* **Problem requirements**:
Copy out the data in full, keeping each line exactly as it reads.

(Records from a dataset)
┌──
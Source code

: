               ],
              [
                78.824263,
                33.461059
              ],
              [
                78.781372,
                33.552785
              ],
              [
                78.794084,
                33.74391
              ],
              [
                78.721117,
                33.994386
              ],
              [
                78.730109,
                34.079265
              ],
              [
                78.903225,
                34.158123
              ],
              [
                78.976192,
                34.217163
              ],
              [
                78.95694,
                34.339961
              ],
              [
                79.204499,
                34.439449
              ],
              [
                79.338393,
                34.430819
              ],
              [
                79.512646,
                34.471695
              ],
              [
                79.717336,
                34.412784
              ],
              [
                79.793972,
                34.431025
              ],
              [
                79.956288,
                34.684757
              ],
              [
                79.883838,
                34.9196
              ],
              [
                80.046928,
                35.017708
└──
* **Your solution**:
Source code

:               ],
              [
                78.824263,
                33.461059
              ],
              [
                78.781372,
                33.552785
              ],
              [
                78.794084,
                33.74391
              ],
              [
                78.721117,
                33.994386
              ],
              [
                78.730109,
                34.079265
              ],
              [
                78.903225,
                34.158123
              ],
              [
                78.976192,
                34.217163
              ],
              [
                78.95694,
                34.339961
              ],
              [
                79.204499,
                34.439449
              ],
              [
                79.338393,
                34.430819
              ],
              [
                79.512646,
                34.471695
              ],
              [
                79.717336,
                34.412784
              ],
              [
                79.793972,
                34.431025
              ],
              [
                79.956288,
                34.684757
              ],
              [
                79.883838,
                34.9196
              ],
              [
                80.046928,
                35.017708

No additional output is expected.